▶ **Work to complete**:
Find each line in the records below that contains the word "details", and copy it out.

Dataset entries

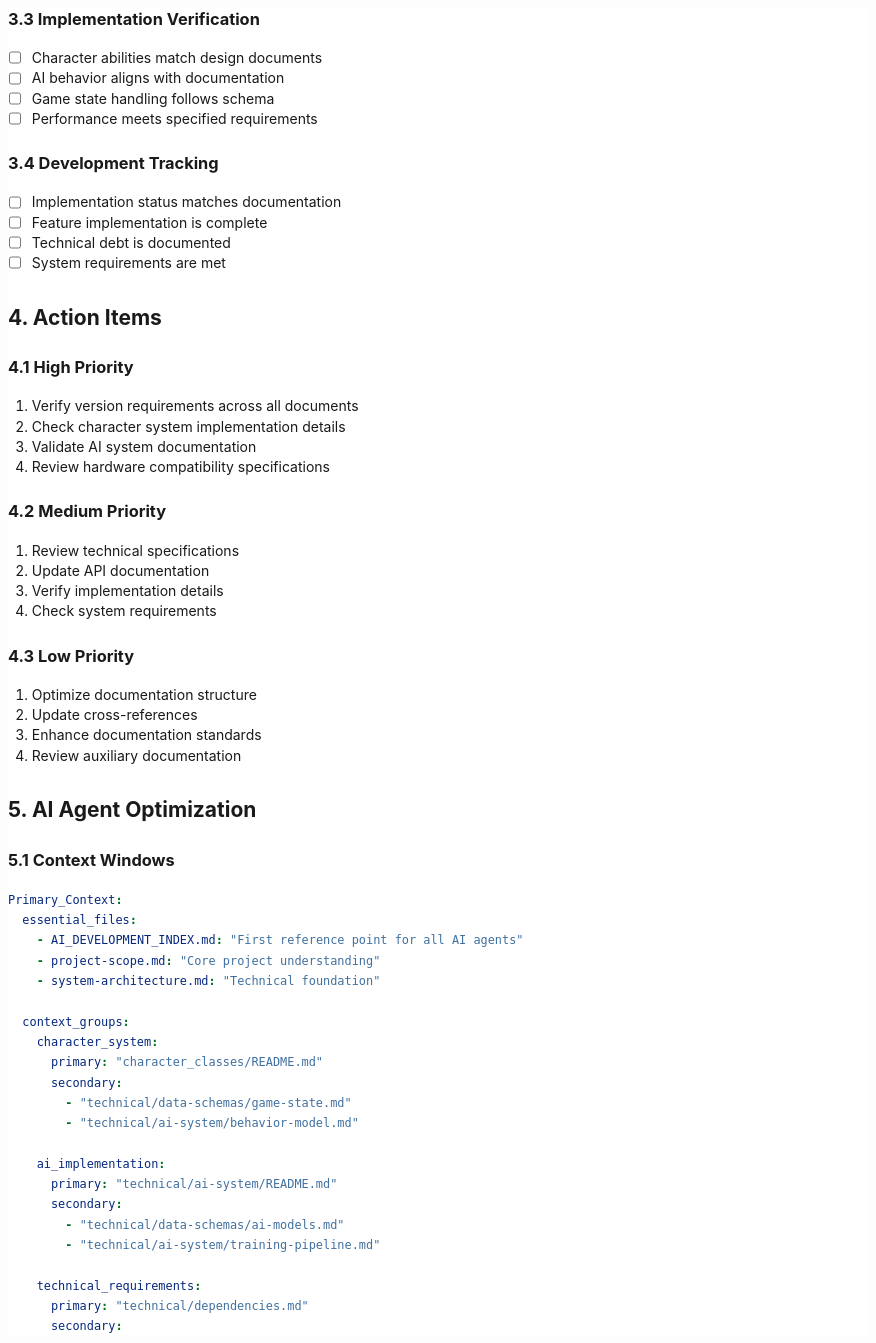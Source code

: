 ### 3.3 Implementation Verification

- [ ] Character abilities match design documents
- [ ] AI behavior aligns with documentation
- [ ] Game state handling follows schema
- [ ] Performance meets specified requirements

### 3.4 Development Tracking

- [ ] Implementation status matches documentation
- [ ] Feature implementation is complete
- [ ] Technical debt is documented
- [ ] System requirements are met

## 4. Action Items

### 4.1 High Priority

1. Verify version requirements across all documents
2. Check character system implementation details
3. Validate AI system documentation
4. Review hardware compatibility specifications

### 4.2 Medium Priority

1. Review technical specifications
2. Update API documentation
3. Verify implementation details
4. Check system requirements

### 4.3 Low Priority

1. Optimize documentation structure
2. Update cross-references
3. Enhance documentation standards
4. Review auxiliary documentation

## 5. AI Agent Optimization

### 5.1 Context Windows
```yaml
Primary_Context:
  essential_files:
    - AI_DEVELOPMENT_INDEX.md: "First reference point for all AI agents"
    - project-scope.md: "Core project understanding"
    - system-architecture.md: "Technical foundation"
  
  context_groups:
    character_system:
      primary: "character_classes/README.md"
      secondary: 
        - "technical/data-schemas/game-state.md"
        - "technical/ai-system/behavior-model.md"
    
    ai_implementation:
      primary: "technical/ai-system/README.md"
      secondary:
        - "technical/data-schemas/ai-models.md"
        - "technical/ai-system/training-pipeline.md"
    
    technical_requirements:
      primary: "technical/dependencies.md"
      secondary:
```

▶ **Task output**:
2. Check character system implementation details
3. Verify implementation details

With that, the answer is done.